Beauty Laishram – aucune parente de Bobbii – a ouvert son salon il y a 15 ans dans le bazar Khurai Lamlong d’Imphal.
Son entreprise a été durement touchée par cet été de troubles, le salon étant souvent contraint de rester fermé en raison d’affrontements et de couvre-feux, et pratiquement aucun client dans les rues.
Même si son salon a rouvert ses portes, les perspectives ne sont pas claires et les finances restent limitées, a déclaré Laishram.
Khurai a déclaré que Laishram avait du mal à payer les produits de base tels que la nourriture, les vêtements et le loyer.
« Son propriétaire a accepté de ne prendre que la moitié du loyer tant que le conflit se poursuivra », a expliqué Khurai.
Double coup dur
Fermer boutique au milieu de la violence n’a pas été une décision facile pour les propriétaires de salons, surtout après que la pandémie de coronavirus ait déjà fermé leurs portes pendant de nombreux mois en 2020 et 2021.
Il n’y avait aucun revenu à gagner pendant cette période car aucune visite à domicile n’était autorisée, de sorte que des femmes comme Beauty devaient survivre avec leurs économies pendant des mois.
D’autres ont été confrontés à des difficultés encore plus graves.
Une esthéticienne trans, qui a demandé à rester anonyme en raison de craintes pour sa sécurité, se trouve actuellement dans un camp de réinstallation à Akampat, dans l’est du Manipur, après que sa maison a été incendiée lors de violents affrontements.
« J’avais l’habitude de diriger un salon de beauté depuis chez moi », a déclaré la jeune femme de 22 ans, s’exprimant au téléphone à Meiteilon selon l’interprétation de Khurai.
«(Maintenant) tout cela a disparu. Presque tout le monde dans mon village a couru.
Options de carrière limitées
Selon l’association All Manipur Nupi Manbi, une organisation à but non lucratif pour les personnes trans, il y a environ 4 000 personnes transgenres au Manipur, un État de 3,2 millions d’habitants.
En 2014, la Cour suprême a reconnu le droit d’une personne de s’identifier comme transgenre, accordant ainsi aux personnes trans le statut juridique de citoyens indiens et mettant ainsi fin à des siècles de persécution.
Cinq ans plus tard, une nouvelle loi trans garantissait la protection contre la discrimination en matière de logement, d’emploi et d’éducation.
Pourtant, les opportunités d’emploi restent limitées, c’est pourquoi de nombreuses femmes trans choisissent de travailler dans des salons, où elles se sentent en sécurité et peuvent apprendre des autres femmes trans.

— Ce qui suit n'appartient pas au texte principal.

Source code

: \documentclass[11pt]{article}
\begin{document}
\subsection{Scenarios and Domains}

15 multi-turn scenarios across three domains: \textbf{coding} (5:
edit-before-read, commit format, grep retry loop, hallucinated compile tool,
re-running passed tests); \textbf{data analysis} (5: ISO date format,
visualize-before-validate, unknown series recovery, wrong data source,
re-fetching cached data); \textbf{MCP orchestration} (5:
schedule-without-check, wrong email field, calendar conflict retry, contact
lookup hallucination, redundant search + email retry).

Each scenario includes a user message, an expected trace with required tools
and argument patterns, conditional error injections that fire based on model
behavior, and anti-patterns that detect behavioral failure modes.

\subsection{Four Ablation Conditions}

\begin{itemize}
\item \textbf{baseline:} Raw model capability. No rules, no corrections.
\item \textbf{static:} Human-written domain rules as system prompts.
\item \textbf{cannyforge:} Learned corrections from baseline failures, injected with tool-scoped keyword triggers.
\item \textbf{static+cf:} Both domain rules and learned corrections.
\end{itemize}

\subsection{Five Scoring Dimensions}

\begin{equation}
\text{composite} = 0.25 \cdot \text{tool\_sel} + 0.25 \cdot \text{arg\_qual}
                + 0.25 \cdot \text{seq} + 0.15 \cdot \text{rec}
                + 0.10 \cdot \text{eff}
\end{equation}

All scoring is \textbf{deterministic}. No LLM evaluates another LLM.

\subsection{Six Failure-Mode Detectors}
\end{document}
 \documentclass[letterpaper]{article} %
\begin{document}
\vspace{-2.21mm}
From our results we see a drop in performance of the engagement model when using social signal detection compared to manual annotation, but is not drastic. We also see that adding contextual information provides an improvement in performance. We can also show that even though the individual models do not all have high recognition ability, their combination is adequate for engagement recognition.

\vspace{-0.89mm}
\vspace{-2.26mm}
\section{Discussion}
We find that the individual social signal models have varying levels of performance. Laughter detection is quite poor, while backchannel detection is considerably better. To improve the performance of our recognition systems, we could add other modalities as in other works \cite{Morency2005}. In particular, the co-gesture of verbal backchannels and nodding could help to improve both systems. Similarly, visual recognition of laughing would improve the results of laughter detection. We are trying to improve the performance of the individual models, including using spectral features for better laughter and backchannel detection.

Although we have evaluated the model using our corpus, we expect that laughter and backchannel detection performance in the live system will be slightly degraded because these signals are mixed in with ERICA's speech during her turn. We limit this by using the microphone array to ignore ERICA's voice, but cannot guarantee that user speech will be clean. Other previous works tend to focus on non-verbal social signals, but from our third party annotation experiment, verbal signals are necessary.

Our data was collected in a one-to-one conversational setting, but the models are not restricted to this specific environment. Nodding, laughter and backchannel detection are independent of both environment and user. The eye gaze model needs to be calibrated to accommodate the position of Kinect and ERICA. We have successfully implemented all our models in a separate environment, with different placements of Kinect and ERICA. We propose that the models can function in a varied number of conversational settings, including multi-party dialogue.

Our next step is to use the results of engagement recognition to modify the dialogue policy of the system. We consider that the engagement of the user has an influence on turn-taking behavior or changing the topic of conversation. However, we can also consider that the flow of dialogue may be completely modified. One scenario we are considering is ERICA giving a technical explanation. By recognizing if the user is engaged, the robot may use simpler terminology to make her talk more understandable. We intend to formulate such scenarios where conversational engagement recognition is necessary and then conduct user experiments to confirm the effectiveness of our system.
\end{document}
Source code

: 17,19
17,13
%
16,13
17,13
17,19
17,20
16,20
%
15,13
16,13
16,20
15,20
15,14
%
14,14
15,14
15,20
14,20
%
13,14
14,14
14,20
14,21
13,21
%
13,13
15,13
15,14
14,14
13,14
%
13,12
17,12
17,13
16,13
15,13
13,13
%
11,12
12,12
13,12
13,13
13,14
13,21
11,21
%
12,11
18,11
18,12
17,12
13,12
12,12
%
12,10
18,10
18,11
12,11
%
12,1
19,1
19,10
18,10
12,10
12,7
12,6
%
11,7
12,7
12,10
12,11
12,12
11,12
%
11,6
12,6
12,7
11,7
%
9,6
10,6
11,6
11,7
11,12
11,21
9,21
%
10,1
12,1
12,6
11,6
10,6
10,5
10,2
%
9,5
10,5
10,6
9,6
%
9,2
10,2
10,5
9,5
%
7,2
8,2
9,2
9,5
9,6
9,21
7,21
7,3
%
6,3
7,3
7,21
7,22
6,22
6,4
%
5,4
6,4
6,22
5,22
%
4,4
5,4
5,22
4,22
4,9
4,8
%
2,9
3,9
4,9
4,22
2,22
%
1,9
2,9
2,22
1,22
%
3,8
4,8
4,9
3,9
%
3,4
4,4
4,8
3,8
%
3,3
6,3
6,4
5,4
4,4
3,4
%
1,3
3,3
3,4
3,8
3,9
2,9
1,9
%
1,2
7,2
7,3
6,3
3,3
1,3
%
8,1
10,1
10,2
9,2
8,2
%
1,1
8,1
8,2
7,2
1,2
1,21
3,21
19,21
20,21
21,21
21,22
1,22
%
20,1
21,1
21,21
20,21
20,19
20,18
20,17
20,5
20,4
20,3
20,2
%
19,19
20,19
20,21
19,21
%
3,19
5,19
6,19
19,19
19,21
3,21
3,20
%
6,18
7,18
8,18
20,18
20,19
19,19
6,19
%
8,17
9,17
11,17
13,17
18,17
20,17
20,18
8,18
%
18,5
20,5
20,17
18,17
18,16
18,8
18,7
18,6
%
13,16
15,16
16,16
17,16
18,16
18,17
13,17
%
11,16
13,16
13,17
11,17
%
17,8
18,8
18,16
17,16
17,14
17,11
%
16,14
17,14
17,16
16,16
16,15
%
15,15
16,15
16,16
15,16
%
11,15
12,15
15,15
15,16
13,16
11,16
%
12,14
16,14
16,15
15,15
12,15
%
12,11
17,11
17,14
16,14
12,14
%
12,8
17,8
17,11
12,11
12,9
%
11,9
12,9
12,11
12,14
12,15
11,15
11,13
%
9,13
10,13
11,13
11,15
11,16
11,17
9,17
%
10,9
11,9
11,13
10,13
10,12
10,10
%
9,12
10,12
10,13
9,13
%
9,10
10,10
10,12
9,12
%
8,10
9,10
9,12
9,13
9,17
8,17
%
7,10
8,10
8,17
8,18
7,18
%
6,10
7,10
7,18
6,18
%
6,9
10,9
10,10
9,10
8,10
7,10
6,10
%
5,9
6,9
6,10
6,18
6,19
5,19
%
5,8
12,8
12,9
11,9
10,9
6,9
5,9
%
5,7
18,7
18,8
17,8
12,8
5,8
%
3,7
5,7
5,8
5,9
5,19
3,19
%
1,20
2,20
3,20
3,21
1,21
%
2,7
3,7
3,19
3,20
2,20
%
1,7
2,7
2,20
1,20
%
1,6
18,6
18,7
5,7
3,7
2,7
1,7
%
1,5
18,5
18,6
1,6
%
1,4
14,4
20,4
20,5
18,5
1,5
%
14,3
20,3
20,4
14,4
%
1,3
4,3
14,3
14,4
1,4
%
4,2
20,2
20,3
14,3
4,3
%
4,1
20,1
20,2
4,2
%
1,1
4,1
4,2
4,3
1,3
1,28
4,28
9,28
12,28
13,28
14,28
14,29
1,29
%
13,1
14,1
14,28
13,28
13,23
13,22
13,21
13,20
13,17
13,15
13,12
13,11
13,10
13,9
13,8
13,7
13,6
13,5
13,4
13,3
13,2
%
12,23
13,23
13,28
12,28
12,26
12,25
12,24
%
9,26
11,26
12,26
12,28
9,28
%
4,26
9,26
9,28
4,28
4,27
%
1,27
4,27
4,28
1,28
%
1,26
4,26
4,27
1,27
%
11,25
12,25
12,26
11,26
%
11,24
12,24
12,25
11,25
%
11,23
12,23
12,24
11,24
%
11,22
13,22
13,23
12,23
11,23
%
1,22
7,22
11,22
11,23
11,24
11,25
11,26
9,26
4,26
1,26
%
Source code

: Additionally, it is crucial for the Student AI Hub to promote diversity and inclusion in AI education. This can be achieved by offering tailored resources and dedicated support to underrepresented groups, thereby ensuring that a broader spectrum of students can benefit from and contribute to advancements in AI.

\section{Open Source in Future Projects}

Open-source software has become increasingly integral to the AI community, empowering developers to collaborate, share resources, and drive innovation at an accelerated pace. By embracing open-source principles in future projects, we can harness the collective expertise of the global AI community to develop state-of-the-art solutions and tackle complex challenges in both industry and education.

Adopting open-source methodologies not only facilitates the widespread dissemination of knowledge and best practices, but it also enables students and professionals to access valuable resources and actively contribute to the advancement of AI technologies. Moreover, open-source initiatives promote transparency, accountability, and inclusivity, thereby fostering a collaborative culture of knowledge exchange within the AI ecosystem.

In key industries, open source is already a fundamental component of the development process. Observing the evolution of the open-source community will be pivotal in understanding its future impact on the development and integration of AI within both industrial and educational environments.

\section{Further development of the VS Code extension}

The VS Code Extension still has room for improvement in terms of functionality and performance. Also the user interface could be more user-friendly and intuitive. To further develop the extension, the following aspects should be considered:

Les femmes trans jouent également des rôles dans une forme ancienne de théâtre de cour connue sous le nom de Shung Leela, un rituel en plein air où les rôles – masculins et féminins – sont régulièrement joués par des hommes.
Une carrière alternative est souvent la mode ou la beauté – maquilleuse de scène, travaillant comme mannequin, ajusteuse et tailleuse, ou dirigeant un salon de beauté.
« Les premiers salons avec des femmes trans ont ouvert à la fin des années 1990 ou au début des années 2000 », a déclaré Bonita Pebam, une dirigeante communautaire de 34 ans, qui travaille dans un centre de santé pour transgenres à Imphal.
Les propriétaires de salons trans interrogés par la Fondation Thomson Reuters ont déclaré avoir rencontré peu de résistance ou de préjugés et que les clients – majoritairement des femmes – étaient heureux d’être traités par des femmes trans.
Loitongbam Sweety Devi est une habituée du salon de Bobbii.
La propriétaire du salon a pris personnellement en charge son maquillage de mariée élaboré en 2018, puis a rasé les cheveux de sa petite fille, dans le cadre d’un rituel religieux après de nombreuses naissances hindoues.
« J’apprécie beaucoup ses conseils et son expertise », a déclaré la directrice d’école de 34 ans à propos de son esthéticienne préférée. « Le fait qu’elle soit une femme trans n’a jamais été un facteur pour moi. »
Reportage de Rush Mukherjee.
GAY VOX et la Fondation Openly/Thomson Reuters travaillent ensemble pour proposer des informations LGBTQIA+ de premier plan à un public mondial.